Siguen
las semanas, una tras otra, brindando al sol, es decir sin interpelar a nadie,
por si acaso, para no molestar, no ofender, no perturbar, no poner nervioso a
nadie. Paranoico el que se dé por aludido, y entretanto como si estuviéramos
ciegos ante el espectáculo. Como el que no ve, como el que no quiere ver, como
si lo que pudiera venir no fuera por culpa, entre otros, propia. Grita el
silencio, callan las ideas, flotan las murmuraciones, pesa el runrún.
Le dicen aquellos, todos uno a uno, que
están muy tristes ante lo que sucede, no tan tristes como él estará,
probablemente, pero tristes, muy tristes, sin saber a dónde puede derivar todo
aquello. Aquellas otras no entran en detalles ni pormenores, pero quieren
dejarle manifiestamente claro que, apenadas, les entran ganas de llorar, que
prefieren ni saber nada, ni hablar. Y otros sienten el temor de dejar de ser
amigos por lo que ruegan no tocar el tema porque la cosa está que arde y
bastante lata le están dando otros, igual de amigos. Otras gentes hablan del
tiempo, de setas, de comidas, de salud, de cotilleos y minucias que no se
merecen otra que el olvido. Es todo tan tenso.

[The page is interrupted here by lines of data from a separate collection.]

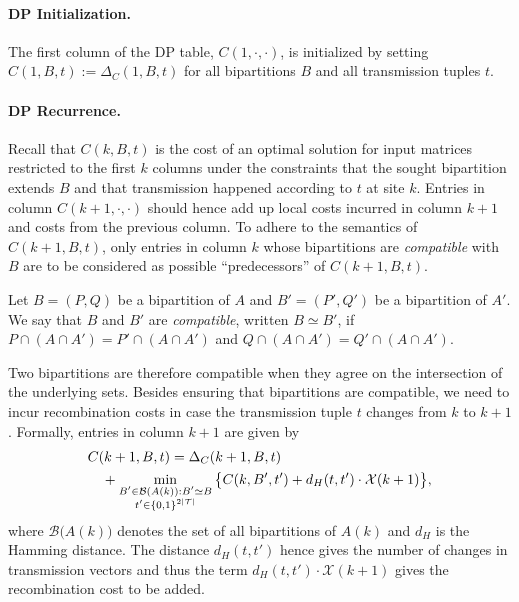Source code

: \paragraph{DP Initialization.}
The first column of the DP table, $C(1,\cdot,\cdot)$, is initialized by setting $C(1,B,t):=\Delta_C(1,B,t)$ for all bipartitions $B$ and all transmission tuples $t$.

\paragraph{DP Recurrence.}
Recall that $C(k,B,t)$ is the cost of an optimal solution for input matrices restricted to the first $k$ columns under the constraints that the sought bipartition extends $B$ and that transmission happened according to $t$ at site $k$.
Entries in column $C(k+1,\cdot,\cdot)$ should hence add up local costs incurred in column $k+1$ and costs from the previous column. 
To adhere to the semantics of $C(k+1,B,t)$, only entries in column $k$ whose bipartitions are \emph{compatible} with $B$ are to be considered as possible ``predecessors'' of $C(k+1,B,t)$.
\begin{definition}
Let $B=(P,Q)$ be a bipartition of $A$ and $B'=(P',Q')$ be a bipartition of $A'$.
We say that $B$ and $B'$ are \emph{compatible}, written $B\simeq B'$, if
$P\cap(A\cap A') = P'\cap(A\cap A')$
and
$Q\cap(A\cap A') = Q'\cap(A\cap A')$.
\end{definition}
Two bipartitions are therefore compatible when they agree on the intersection of the underlying sets.
Besides ensuring that bipartitions are compatible, we need to incur recombination costs in case the transmission tuple $t$ changes from $k$ to $k+1$.
Formally, entries in column $k+1$ are given by
\begin{align}\label{eqn:recurrence}
& C(k+1,B,t)= \Delta_C(k+1,B,t)\\
& \quad + \min_{\substack{B'\in\mathcal{B}(A(k)):B'\simeq B\\t'\in\{0,1\}^{2{\left\lvert \mathcal{T} \right\rvert}}}}\big\{C(k,B',t')+d_H(t,t')\cdot\mathcal{X}(k+1)\big\}, \nonumber
\end{align}
where $\mathcal{B}\big(A(k)\big)$ denotes the set of all bipartitions of $A(k)$ and $d_H$ is the Hamming distance.
The distance $d_H(t,t')$ hence gives the number of changes in transmission vectors and thus the term $d_H(t,t')\cdot\mathcal{X}(k+1)$ gives the recombination cost to be added.

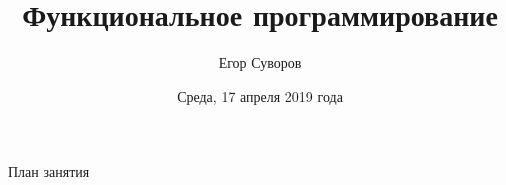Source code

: \documentclass[utf8,xcolor=table]{beamer}
\title{Функциональное программирование}
\author{Егор Суворов}
\institute[СПбГУ]{Курс <<Парадигмы и языки программирования>>, группа 18.Б09-пу}
\date[17.04.2019]{Среда, 17 апреля 2019 года}
\begin{document}
\begin{frame}
\titlepage
\end{frame}

\begin{frame}{План занятия}
	\tableofcontents
\end{frame}












\end{document}
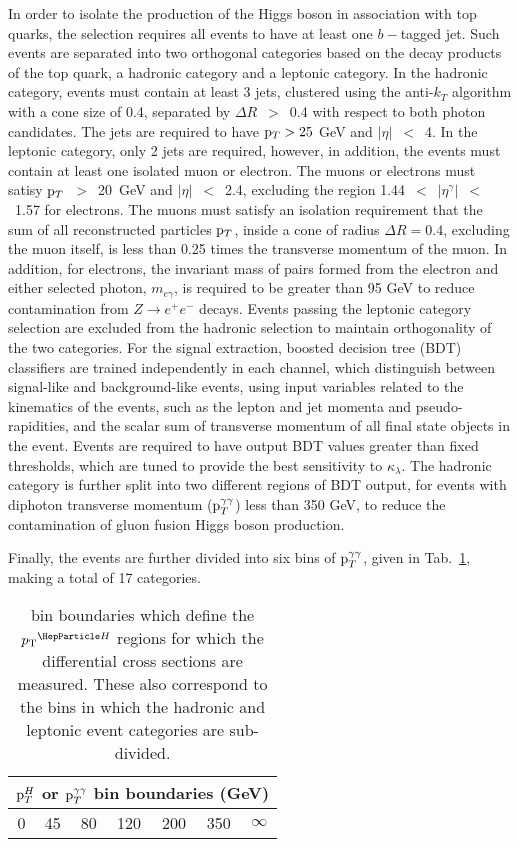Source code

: In order to isolate the production of the Higgs boson in association with top quarks, the selection requires all events to have at least one $b-$tagged jet. Such events are separated into two orthogonal categories based on the decay products of the top quark, a hadronic category and a leptonic category. In the hadronic category, events must contain at least 3 jets, clustered using the anti-$k_{T}$ algorithm with a cone size of 0.4, separated by $\Delta R$~$>$~0.4 with respect to both photon candidates. The jets are required to have $\mathrm{p}_{T}>25$ GeV and $|\eta|$~$<$~4. In the leptonic category, only 2 jets are required, however, in addition, the events must contain at  least one isolated muon or electron. The muons or electrons must satisy $\mathrm{p}_{T}$~$>$~20~GeV and $|\eta|$~$<$~2.4, excluding the region 1.44~$<$~$|\eta^\gamma|$~$<$~1.57 for electrons. The muons must satisfy an isolation requirement that the sum of all reconstructed particles $\mathrm{p}_{T}$, inside a cone of radius $\Delta R=0.4$, excluding the muon itself, is less than 0.25 times the transverse momentum of the muon. In addition, for electrons, the invariant mass of pairs formed from the electron and either selected photon, $m_{e\gamma}$, is required to be greater than 95 GeV to reduce contamination from $Z\rightarrow e^{+}e^{-}$ decays. Events passing the leptonic category selection are excluded from the hadronic selection to maintain orthogonality of the two categories.  
For the signal extraction, boosted decision tree (BDT) classifiers are trained independently in each channel, which distinguish between signal-like and background-like events, using input variables related to the kinematics of the events, such as the lepton and jet momenta and pseudo-rapidities, and the scalar sum of transverse momentum of all final state objects in the event. Events are required to have output BDT values greater than fixed thresholds, which are tuned to provide the best sensitivity to $\kappa_{\lambda}$. The hadronic category is further split into two different regions of BDT output, for events with diphoton transverse momentum ($\mathrm{p}_{T}^{\gamma\gamma}$) less than 350 GeV, to reduce the contamination of gluon fusion Higgs boson production. 

Finally, the events are further divided into six bins of $\mathrm{p}_{T}^{\gamma\gamma}$, given in Tab.~\ref{tab:ttHdiff_CMS_ptbins}, making a total of 17 categories. 

\begin{table}[h]

 \centering
 \begin{tabular}{c|c|c|c|c|c|c}
    \hline
    \hline
    \multicolumn{7}{c}{$\mathrm{p}_{T}^{H}$ or $\mathrm{p}_{T}^{\gamma\gamma}$ bin boundaries (GeV)}  \\ \hline
    0 & 45 & 80 & 120 & 200 & 350 & $\infty$ \\
    \hline
    \hline
\end{tabular}
\caption{bin boundaries which define the $\pTH$ regions for which the differential cross sections are measured. These also correspond to the bins in which the hadronic and leptonic event categories are sub-divided.}
\label{tab:ttHdiff_CMS_ptbins}
\end{table}

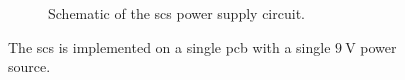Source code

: \documentclass[class=report,11pt,crop=false]{standalone}
\begin{document}
\begin{figure}[ht!]
\begin{subfigure}{.5\textwidth}
			\caption{Schematic of the \acrshort{scs} power supply circuit.}
			\label{fig:scs-power-schematic}
		\end{subfigure}
		\caption{The \acrshort{scs} is implemented on a single \acrshort{pcb} with a single $\SI{9}{\volt}$ power source.}
		\label{fig:scs-full-subsystem}
	\end{figure}
	
	\ifstandalone
	
	\printnoidxglossary[type=\acronymtype,nonumberlist]
	\fi
\end{document}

Tiene la impresión de que, al menos a
su alrededor, el silencio es clamoroso, escandalosamente mayoritario y
letalmente sospechoso. Sólo los exaltados e irresponsables hablan alto y sin
dudar. Tanto callar o hablar de naderías. Va a ser de noche y les va a pillar
desabrigados. Y todo, todo, por no hablar de Cataluña, para evitarlo. Dicen, y a
veces está de acuerdo con ello, que es mejor dialogar, hablar. Pero le ocurre
lo que a Novoneyra, que de tanto callar ya empieza a hablar solo.